The dust has barely settled with the end of the government stalemate, but investor worries are growing quickly as the likelihood that the Federal Reserve will implement a withdrawal of the current loose monetary policy are just as quickly evaporating. The 16-day closure o the federal government has led to raised expectations that the Fed’s initial plans to scale back stimulus are likely to be pushed well back into 2014 with a very slight chance that the bond purchase tapering will begin in December.

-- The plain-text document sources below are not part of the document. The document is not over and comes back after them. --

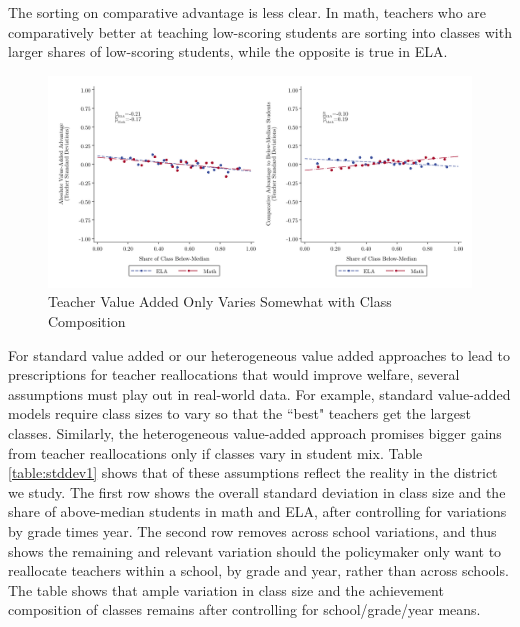 \documentclass[12pt]{article}
\theoremstyle{definition}
\theoremstyle{definition}
\theoremstyle{definition}
\theoremstyle{definition}
\begin{document}
The sorting on comparative advantage is less clear. In math, teachers who are comparatively better at teaching low-scoring students are sorting into classes with larger shares of low-scoring students, while the opposite is true in ELA. 


\begin{figure}[htpb]
\centering
\includegraphics[width=.9\textwidth]{Working_Paper/test_figures/02_pct_low.pdf}
    \caption{Teacher Value Added Only Varies Somewhat with Class Composition}
    \label{fig:squo1}
\end{figure}



For standard value added or our heterogeneous value added approaches to lead to prescriptions for teacher reallocations that would improve welfare, several assumptions must play out in real-world data. For example, standard value-added models require class sizes to vary so that the ``best" teachers get the largest classes. Similarly, the heterogeneous value-added approach promises bigger gains from teacher reallocations only if classes vary in student mix. Table \ref{table:stddev1} shows that of these assumptions reflect the reality in the district we study. The first row shows the overall standard deviation in class size and the share of above-median students in math and ELA, after controlling for variations by grade times year. The second row removes across school variations, and thus shows the remaining and relevant variation should the policymaker only want to reallocate teachers within a school, by grade and year, rather than across schools. The table shows that ample variation in class size and the achievement composition of classes remains after controlling for school/grade/year means. 
\end{document}
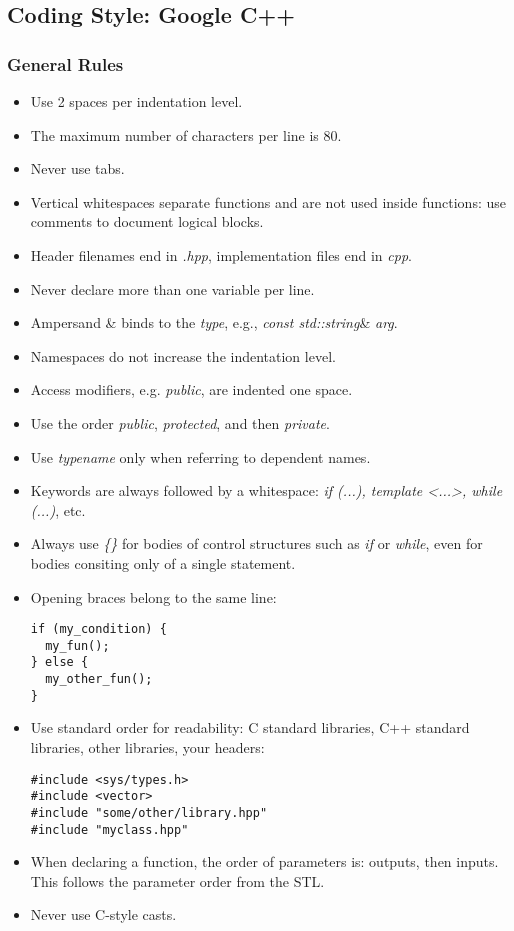 \documentclass[oneside,a4paper,titlepage]{scrartcl} %
\begin{document}
\newpage

\subsection{Coding Style: Google C++}

\subsubsection{General Rules}
\begin{itemize}
 \item Use 2 spaces per indentation level.
 \item The maximum number of characters per line is 80.
 \item Never use tabs.
 \item Vertical whitespaces separate functions and are not used inside functions: use comments to document logical blocks.
 \item Header filenames end in \emph{.hpp}, implementation files end in \emph{cpp}.
 \item Never declare more than one variable per line.
 \item Ampersand {\&} binds to the \emph{type}, e.g., \emph{const std::string}\& \emph{arg}.
 \item Namespaces do not increase the indentation level.
 \item Access modifiers, e.g. \emph{public}, are indented one space.
 \item Use the order \emph{public}, \emph{protected}, and then \emph{private}.
 \item Use \emph{typename} only when referring to dependent names.
 \item Keywords are always followed by a whitespace: \emph{if (...), template \textless...\textgreater, while (...)}, etc.
 \item Always use \emph{\{\}} for bodies of control structures such as \emph{if} or \emph{while}, even for bodies consiting only of a single statement.
 \item Opening braces belong to the same line:
 \begin{lstlisting}
if (my_condition) {
  my_fun();
} else {
  my_other_fun();
}
 \end{lstlisting}
 \item Use standard order for readability: C standard libraries, C++ standard libraries, other libraries, your headers:
 \begin{lstlisting}
#include <sys/types.h>
#include <vector>
#include "some/other/library.hpp"
#include "myclass.hpp"
 \end{lstlisting}
 \item When declaring a function, the order of parameters is: outputs, then inputs. This follows the parameter order from the STL.
 \item Never use C-style casts.
\end{itemize}
\end{document}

The U.S. Dollar Index traded at 79.675 .DXY, close to the 8-month low of 79.478 .DXY which was struck last Friday. The EUR/USD pair slipped lower to $1.3678, a loss of 0.1% but moving away from Friday’s 8-month peak of $1.3704, only a few pips from the 1-year high. The USD/JPY pair traded higher at 97.95 Yen, a gain of 0.2% but within striking distance of Thursday’s 3-week peak of 99.01 Yen.
Focus on Jobs Data and then Fed Meetings
Tomorrow, September’s non-farms payroll figures are to be released finally, with expectations that 180,000 new private sector jobs will be added. A positive surprise will give the Fed policy makers some breathing room when they meet toward the end of this month, the last but one FOMC meeting this year. A consensus of analysts is doubtful that the outcome will be promising, and expectations are that the Fed will disappoint at both October’s and December’s meetings, leaving the Dollar further weakened as a result.